第二章ですが、枠組みの文を頭に働きかける文、描写やセリフを感覚に働きかける文と定義しています。枠組みの文で理解を、描写やセリフで追体験を読者に与えること。出来ればどちらかに偏ることなく、また主観と客観を織り交ぜること。カメラワークを意識した構成で自然に読ませること。枠組みの文を書くうえでの注意点と描写やセリフを書くうえでの注意点。

第三章では、自分は他者ではないという視点に立ってエッセイを書くことをの重要性を強調します。
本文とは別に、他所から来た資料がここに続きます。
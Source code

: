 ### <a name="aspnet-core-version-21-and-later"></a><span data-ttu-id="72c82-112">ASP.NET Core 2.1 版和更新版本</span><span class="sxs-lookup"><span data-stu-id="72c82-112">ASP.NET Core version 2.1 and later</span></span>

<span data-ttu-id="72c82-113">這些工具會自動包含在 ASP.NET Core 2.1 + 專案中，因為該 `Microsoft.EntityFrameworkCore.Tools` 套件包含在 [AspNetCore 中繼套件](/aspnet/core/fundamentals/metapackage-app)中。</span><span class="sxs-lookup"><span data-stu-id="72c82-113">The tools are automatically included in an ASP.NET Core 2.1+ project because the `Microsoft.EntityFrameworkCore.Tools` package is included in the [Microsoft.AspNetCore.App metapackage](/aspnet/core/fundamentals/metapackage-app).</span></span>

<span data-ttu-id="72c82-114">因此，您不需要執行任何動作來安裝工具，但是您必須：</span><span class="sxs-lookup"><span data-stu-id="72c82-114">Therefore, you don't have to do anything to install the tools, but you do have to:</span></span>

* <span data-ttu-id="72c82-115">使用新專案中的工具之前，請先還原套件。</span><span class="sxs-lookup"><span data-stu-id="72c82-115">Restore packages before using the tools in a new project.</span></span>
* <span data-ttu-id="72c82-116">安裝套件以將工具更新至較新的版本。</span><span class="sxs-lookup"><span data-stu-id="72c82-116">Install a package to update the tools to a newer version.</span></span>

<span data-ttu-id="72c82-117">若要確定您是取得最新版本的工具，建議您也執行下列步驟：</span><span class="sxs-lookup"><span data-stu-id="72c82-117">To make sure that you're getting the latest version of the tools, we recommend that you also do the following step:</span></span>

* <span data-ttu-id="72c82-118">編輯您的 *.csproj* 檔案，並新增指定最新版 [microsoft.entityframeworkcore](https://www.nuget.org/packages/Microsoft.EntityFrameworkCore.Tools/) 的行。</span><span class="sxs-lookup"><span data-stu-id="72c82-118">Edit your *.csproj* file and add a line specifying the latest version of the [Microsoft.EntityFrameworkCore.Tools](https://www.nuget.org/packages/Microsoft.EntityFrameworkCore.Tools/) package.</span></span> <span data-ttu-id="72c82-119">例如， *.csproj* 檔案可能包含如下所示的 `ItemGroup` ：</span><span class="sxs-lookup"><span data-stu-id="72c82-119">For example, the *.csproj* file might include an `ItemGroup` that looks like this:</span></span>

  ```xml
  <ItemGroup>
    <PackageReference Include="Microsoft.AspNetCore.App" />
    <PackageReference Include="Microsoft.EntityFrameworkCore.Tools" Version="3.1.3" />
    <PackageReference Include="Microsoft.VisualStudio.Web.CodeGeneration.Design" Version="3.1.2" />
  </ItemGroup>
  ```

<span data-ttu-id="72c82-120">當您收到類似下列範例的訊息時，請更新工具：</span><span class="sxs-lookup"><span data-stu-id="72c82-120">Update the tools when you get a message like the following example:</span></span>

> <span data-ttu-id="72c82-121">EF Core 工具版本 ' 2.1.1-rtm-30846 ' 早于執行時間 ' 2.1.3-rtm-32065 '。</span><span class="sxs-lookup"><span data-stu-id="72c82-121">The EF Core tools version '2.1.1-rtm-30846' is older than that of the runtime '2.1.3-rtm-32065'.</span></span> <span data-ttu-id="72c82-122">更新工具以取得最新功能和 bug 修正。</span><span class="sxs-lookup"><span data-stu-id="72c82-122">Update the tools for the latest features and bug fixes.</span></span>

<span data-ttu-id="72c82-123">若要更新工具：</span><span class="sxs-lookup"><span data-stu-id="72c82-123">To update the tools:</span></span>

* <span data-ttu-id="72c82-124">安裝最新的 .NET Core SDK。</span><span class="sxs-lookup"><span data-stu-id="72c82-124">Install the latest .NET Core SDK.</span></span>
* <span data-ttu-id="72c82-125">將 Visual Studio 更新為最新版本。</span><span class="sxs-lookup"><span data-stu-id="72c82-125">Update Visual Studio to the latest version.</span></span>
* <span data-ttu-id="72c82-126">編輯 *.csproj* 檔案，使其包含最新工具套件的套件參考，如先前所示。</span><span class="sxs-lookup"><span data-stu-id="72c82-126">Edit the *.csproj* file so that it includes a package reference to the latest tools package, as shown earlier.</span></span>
書き出しにおけるリスク回避について、情報は少しずつ開示すること。情報の出し方の順番として、空間、動線、時系列、既知から未知へ、話の方向性と話の塊、話を削ったり伸ばしたりするためのコツ。

第四章では、言葉の選び方や比喩。文の見た目や音感。タイトルの付け方、推敲について解説します。言葉を選ぶ際の注意点として、正確性、整合性、語感の三つをあげています。また、語感にページを割いているのもこの章の特徴です。文字や語感が読み手の心理に及ぼす影響を考慮すること。常套句には共通のイメージがあるため伝達性が高いこと。自分をパロディー化したりデフォルメして読み手の心理的敷居をさげること。

「何? ある、ある、へえーっ、そうなんだ、それでかぁ!」

個人的には、「です・ます」を混用する理由として著者があげた、導入・注意・弛緩の解説が勉強になりました。

この本は、自分が見たもの聞いたもの考えたことなどブログで公開したいと考えている読者に、他人が読みたくなるようなエッセイを自分目線で書くための方法を詳細に解説した本です。